## EXERCISE BRIEF
Look through the records below, and copy out every line that holds the string "data".

*** EXERCISE MATERIAL

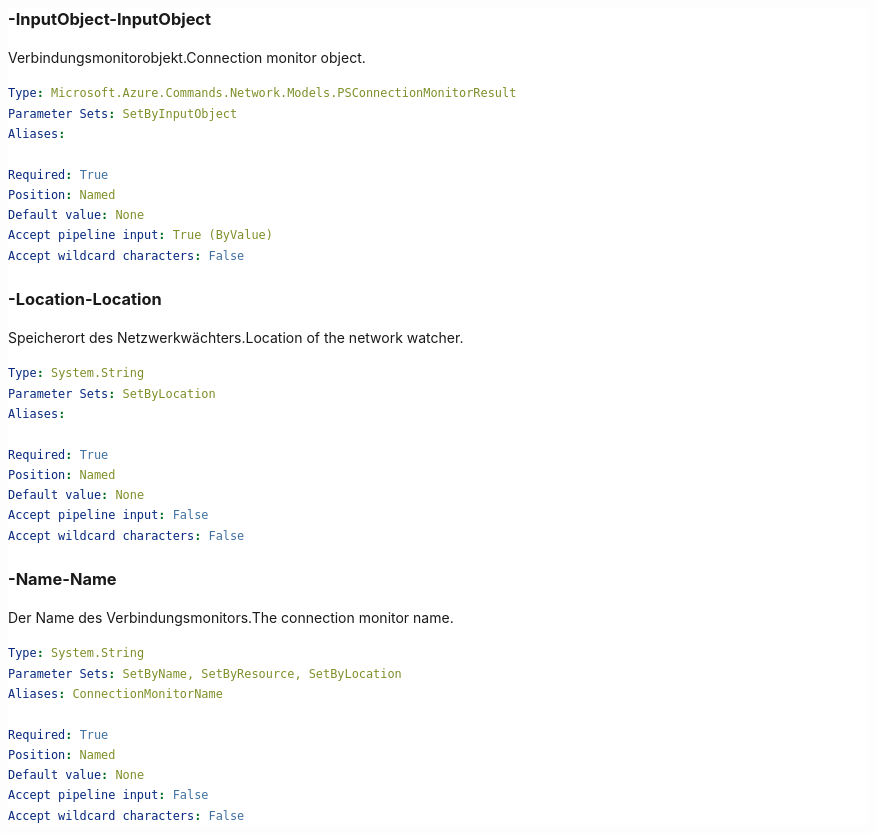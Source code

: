 ### <span data-ttu-id="ffb5a-123">-InputObject</span><span class="sxs-lookup"><span data-stu-id="ffb5a-123">-InputObject</span></span>
<span data-ttu-id="ffb5a-124">Verbindungsmonitorobjekt.</span><span class="sxs-lookup"><span data-stu-id="ffb5a-124">Connection monitor object.</span></span>

```yaml
Type: Microsoft.Azure.Commands.Network.Models.PSConnectionMonitorResult
Parameter Sets: SetByInputObject
Aliases:

Required: True
Position: Named
Default value: None
Accept pipeline input: True (ByValue)
Accept wildcard characters: False
```

### <span data-ttu-id="ffb5a-125">-Location</span><span class="sxs-lookup"><span data-stu-id="ffb5a-125">-Location</span></span>
<span data-ttu-id="ffb5a-126">Speicherort des Netzwerkwächters.</span><span class="sxs-lookup"><span data-stu-id="ffb5a-126">Location of the network watcher.</span></span>

```yaml
Type: System.String
Parameter Sets: SetByLocation
Aliases:

Required: True
Position: Named
Default value: None
Accept pipeline input: False
Accept wildcard characters: False
```

### <span data-ttu-id="ffb5a-127">-Name</span><span class="sxs-lookup"><span data-stu-id="ffb5a-127">-Name</span></span>
<span data-ttu-id="ffb5a-128">Der Name des Verbindungsmonitors.</span><span class="sxs-lookup"><span data-stu-id="ffb5a-128">The connection monitor name.</span></span>

```yaml
Type: System.String
Parameter Sets: SetByName, SetByResource, SetByLocation
Aliases: ConnectionMonitorName

Required: True
Position: Named
Default value: None
Accept pipeline input: False
Accept wildcard characters: False
```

******

## ANSWER AREA
: ### <span data-ttu-id="ffb5a-123">-InputObject</span><span class="sxs-lookup"><span data-stu-id="ffb5a-123">-InputObject</span></span>
<span data-ttu-id="ffb5a-124">Verbindungsmonitorobjekt.</span><span class="sxs-lookup"><span data-stu-id="ffb5a-124">Connection monitor object.</span></span>
### <span data-ttu-id="ffb5a-125">-Location</span><span class="sxs-lookup"><span data-stu-id="ffb5a-125">-Location</span></span>
<span data-ttu-id="ffb5a-126">Speicherort des Netzwerkwächters.</span><span class="sxs-lookup"><span data-stu-id="ffb5a-126">Location of the network watcher.</span></span>
### <span data-ttu-id="ffb5a-127">-Name</span><span class="sxs-lookup"><span data-stu-id="ffb5a-127">-Name</span></span>
<span data-ttu-id="ffb5a-128">Der Name des Verbindungsmonitors.</span><span class="sxs-lookup"><span data-stu-id="ffb5a-128">The connection monitor name.</span></span>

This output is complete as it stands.